The effects of Xalatan on the recovery of ocular herpes simplex virus type 1 (HSV-1) in the induced reactivation and spontaneous shedding rabbit models.

Abstract

Xalatan treatment has been reported both clinically and experimentally to promote recurrences of herpetic keratitis. Our goal was to determine the effects of topical Xalatan and its components on the recovery of ocular herpes simplex virus type 1 (HSV-1) in the Induced Reactivation (IR) and Spontaneous Shedding (SS) HSV-1/NZW rabbit latency models using virological outcome measures.
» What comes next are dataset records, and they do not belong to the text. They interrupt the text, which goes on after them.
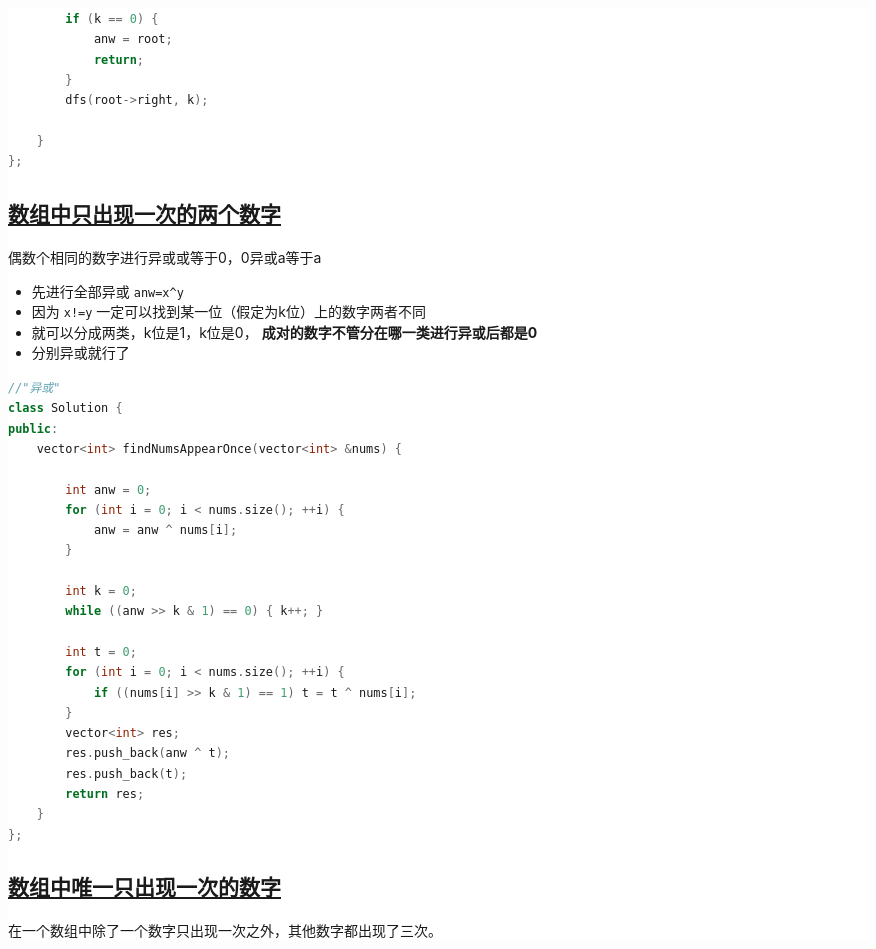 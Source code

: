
 ```cpp
        if (k == 0) {
            anw = root;
            return;
        }
        dfs(root->right, k);

    }
};
```


## [数组中只出现一次的两个数字](https://www.acwing.com/problem/content/description/69/)

偶数个相同的数字进行异或或等于0，0异或a等于a

- 先进行全部异或 `anw=x^y`
- 因为 `x!=y` 一定可以找到某一位（假定为k位）上的数字两者不同
- 就可以分成两类，k位是1，k位是0， **成对的数字不管分在哪一类进行异或后都是0**
- 分别异或就行了


```cpp
//"异或"
class Solution {
public:
    vector<int> findNumsAppearOnce(vector<int> &nums) {

        int anw = 0;
        for (int i = 0; i < nums.size(); ++i) {
            anw = anw ^ nums[i];
        }

        int k = 0;
        while ((anw >> k & 1) == 0) { k++; }

        int t = 0;
        for (int i = 0; i < nums.size(); ++i) {
            if ((nums[i] >> k & 1) == 1) t = t ^ nums[i];
        }
        vector<int> res;
        res.push_back(anw ^ t);
        res.push_back(t);
        return res;
    }
};
```


## [数组中唯一只出现一次的数字](https://www.acwing.com/problem/content/description/70/)

在一个数组中除了一个数字只出现一次之外，其他数字都出现了三次。
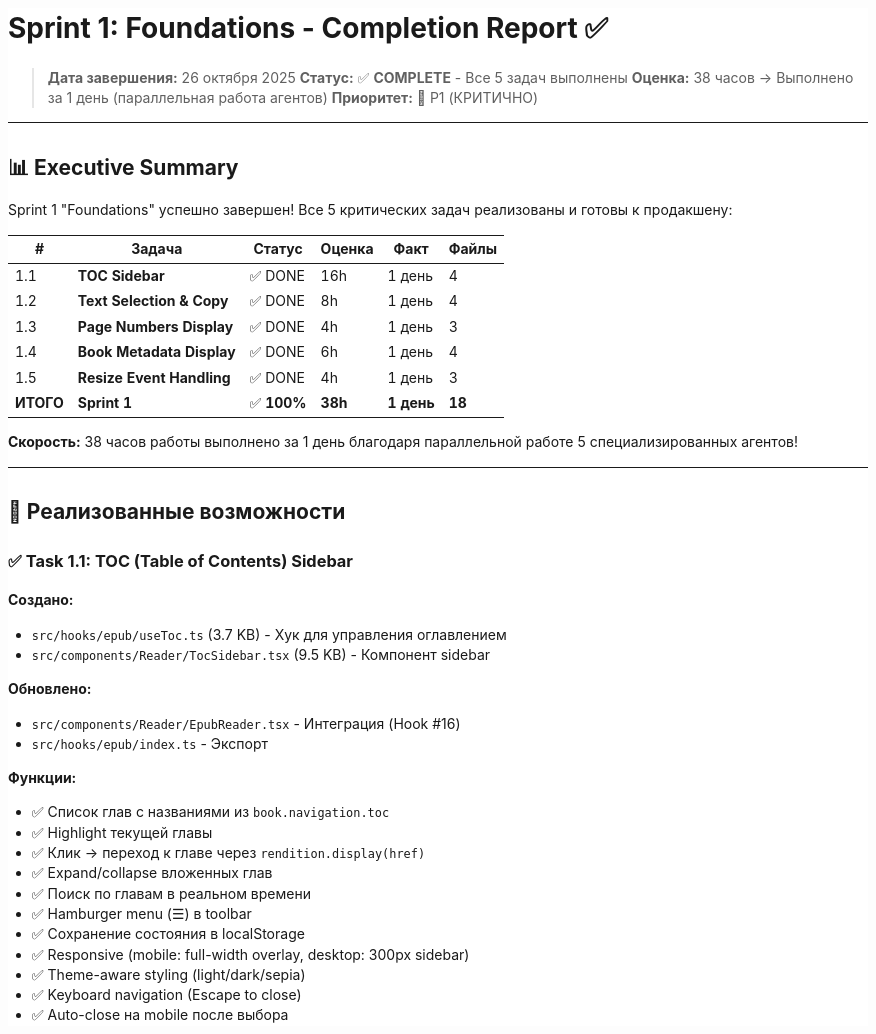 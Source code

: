 # Sprint 1: Foundations - Completion Report ✅

> **Дата завершения:** 26 октября 2025
> **Статус:** ✅ **COMPLETE** - Все 5 задач выполнены
> **Оценка:** 38 часов → Выполнено за 1 день (параллельная работа агентов)
> **Приоритет:** 🔴 P1 (КРИТИЧНО)

---

## 📊 Executive Summary

Sprint 1 "Foundations" успешно завершен! Все 5 критических задач реализованы и готовы к продакшену:

| # | Задача | Статус | Оценка | Факт | Файлы |
|---|--------|--------|--------|------|-------|
| 1.1 | **TOC Sidebar** | ✅ DONE | 16h | 1 день | 4 |
| 1.2 | **Text Selection & Copy** | ✅ DONE | 8h | 1 день | 4 |
| 1.3 | **Page Numbers Display** | ✅ DONE | 4h | 1 день | 3 |
| 1.4 | **Book Metadata Display** | ✅ DONE | 6h | 1 день | 4 |
| 1.5 | **Resize Event Handling** | ✅ DONE | 4h | 1 день | 3 |
| **ИТОГО** | **Sprint 1** | ✅ **100%** | **38h** | **1 день** | **18** |

**Скорость:** 38 часов работы выполнено за 1 день благодаря параллельной работе 5 специализированных агентов!

---

## 🎯 Реализованные возможности

### ✅ Task 1.1: TOC (Table of Contents) Sidebar

**Создано:**
- `src/hooks/epub/useToc.ts` (3.7 KB) - Хук для управления оглавлением
- `src/components/Reader/TocSidebar.tsx` (9.5 KB) - Компонент sidebar

**Обновлено:**
- `src/components/Reader/EpubReader.tsx` - Интеграция (Hook #16)
- `src/hooks/epub/index.ts` - Экспорт

**Функции:**
- ✅ Список глав с названиями из `book.navigation.toc`
- ✅ Highlight текущей главы
- ✅ Клик → переход к главе через `rendition.display(href)`
- ✅ Expand/collapse вложенных глав
- ✅ Поиск по главам в реальном времени
- ✅ Hamburger menu (☰) в toolbar
- ✅ Сохранение состояния в localStorage
- ✅ Responsive (mobile: full-width overlay, desktop: 300px sidebar)
- ✅ Theme-aware styling (light/dark/sepia)
- ✅ Keyboard navigation (Escape to close)
- ✅ Auto-close на mobile после выбора
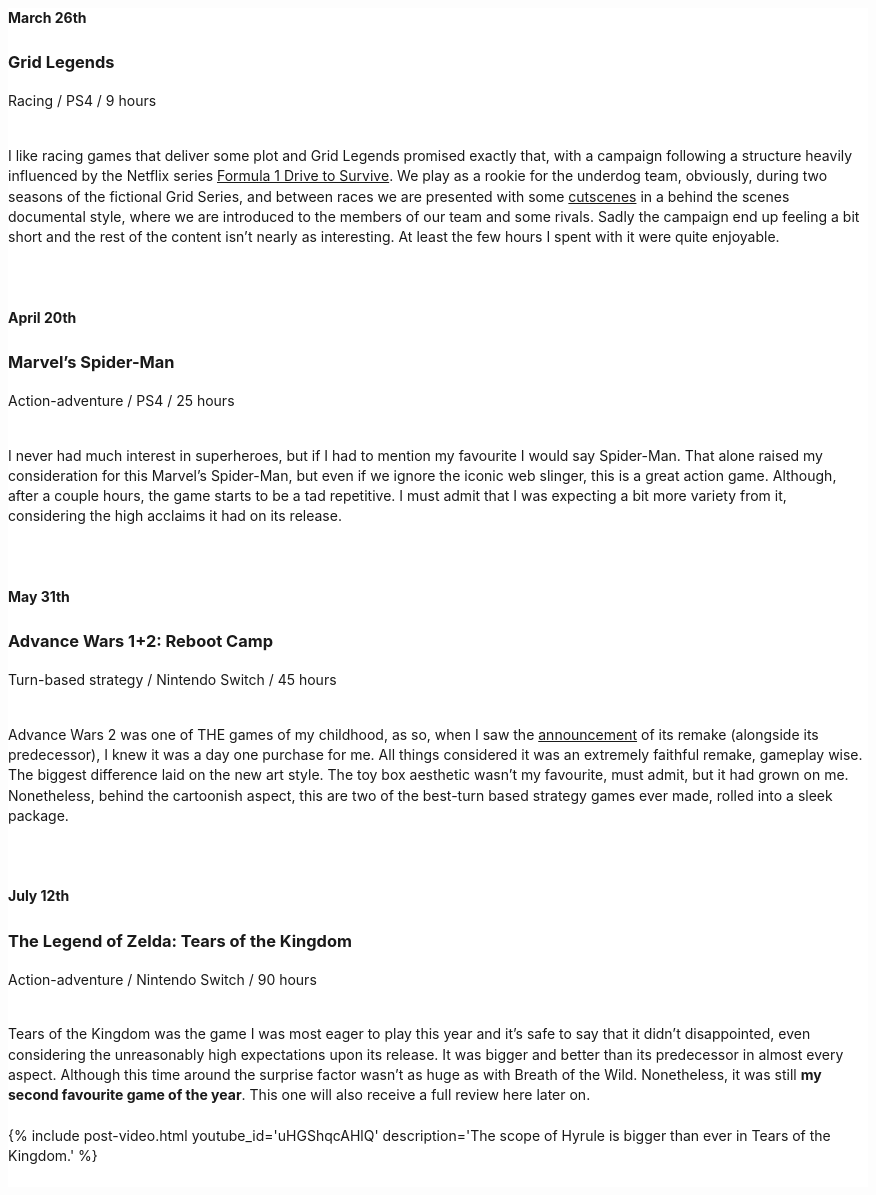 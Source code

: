 <h4 class="u-mb-1">March 26th</h4>
<h3 class="u-mt-0 u-mb-1">Grid Legends</h3>
Racing / PS4 / 9 hours
<br><br>

I like racing games that deliver some plot and Grid Legends promised exactly that, with a campaign following a structure heavily influenced by the Netflix series [Formula 1 Drive to Survive](https://www.youtube.com/watch?v=OEY3Q43aE_c). We play as a rookie for the underdog team, obviously, during two seasons of the fictional Grid Series, and between races we are presented with some [cutscenes](https://www.youtube.com/watch?v=XlNWdYkR-TE) in a behind the scenes documental style, where we are introduced to the members of our team and some rivals. Sadly the campaign end up feeling a bit short and the rest of the content isn’t nearly as interesting. At least the few hours I spent with it were quite enjoyable.
<br><br><br>

<h4 class="u-mb-1">April 20th</h4>
<h3 class="u-mt-0 u-mb-1">Marvel’s Spider-Man</h3>
Action-adventure / PS4 / 25 hours
<br><br>

I never had much interest in superheroes, but if I had to mention my favourite I would say Spider-Man. That alone raised my consideration for this Marvel’s Spider-Man, but even if we ignore the iconic web slinger, this is a great action game. Although, after a couple hours, the game starts to be a tad repetitive. I must admit that I was expecting a bit more variety from it, considering the high acclaims it had on its release. 
<br><br><br>

<h4 class="u-mb-1">May 31th</h4>
<h3 class="u-mt-0 u-mb-1">Advance Wars 1+2: Reboot Camp</h3>
Turn-based strategy / Nintendo Switch / 45 hours
<br><br>

Advance Wars 2 was one of THE games of my childhood, as so, when I saw the [announcement](https://www.youtube.com/watch?v=fftL_XeK2qU) of its remake (alongside its predecessor), I knew it was a day one purchase for me. All things considered it was an extremely faithful remake, gameplay wise. The biggest difference laid on the new art style. The toy box aesthetic wasn’t my favourite, must admit, but it had grown on me. Nonetheless, behind the cartoonish aspect, this are two of the best-turn based strategy games ever made, rolled into a sleek package.
<br><br><br>

<h4 class="u-mb-1">July 12th</h4>
<h3 class="u-mt-0 u-mb-1">The Legend of Zelda: Tears of the Kingdom</h3>
Action-adventure / Nintendo Switch / 90 hours
<br><br>

Tears of the Kingdom was the game I was most eager to play this year and it’s safe to say that it didn’t disappointed, even considering the unreasonably high expectations upon its release. It was bigger and better than its predecessor in almost every aspect. Although this time around the surprise factor wasn’t as huge as with Breath of the Wild. Nonetheless, it was still **my second favourite game of the year**. This one will also receive a full review here later on.
<br><br>
{% include post-video.html youtube_id='uHGShqcAHlQ' description='The scope of Hyrule is bigger than ever in Tears of the Kingdom.' %}
<br><br>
HSV-1 latently-infected rabbits in both the IR and SS studies were divided into different topical treatment groups to evaluate commercial Xalatan, its preservatives, and vehicle against appropriate negative and positive controls. In the IR Studies, 91 rabbits received intra-stromal injections of water in both eyes to promote ocular shedding of latent HSV-1. All eyes were then treated and cultured for 10 days. In the SS Studies, 65 rabbits were treated and cultured in both eyes for 30 days. Dexamethasone, a positive control, promoted extensive ocular shedding of HSV-1 in both the IR and SS Models. In general, neither Xalatan nor its components demonstrated any adverse effects, but some experimental variation was noted. All groups demonstrated comparable recovery of latent HSV-1 from respective trigeminal ganglia. Our experimental studies support the world wide clinical epidemiological experience that commercial Xalatan does not appear to promote HSV-1 ocular shedding.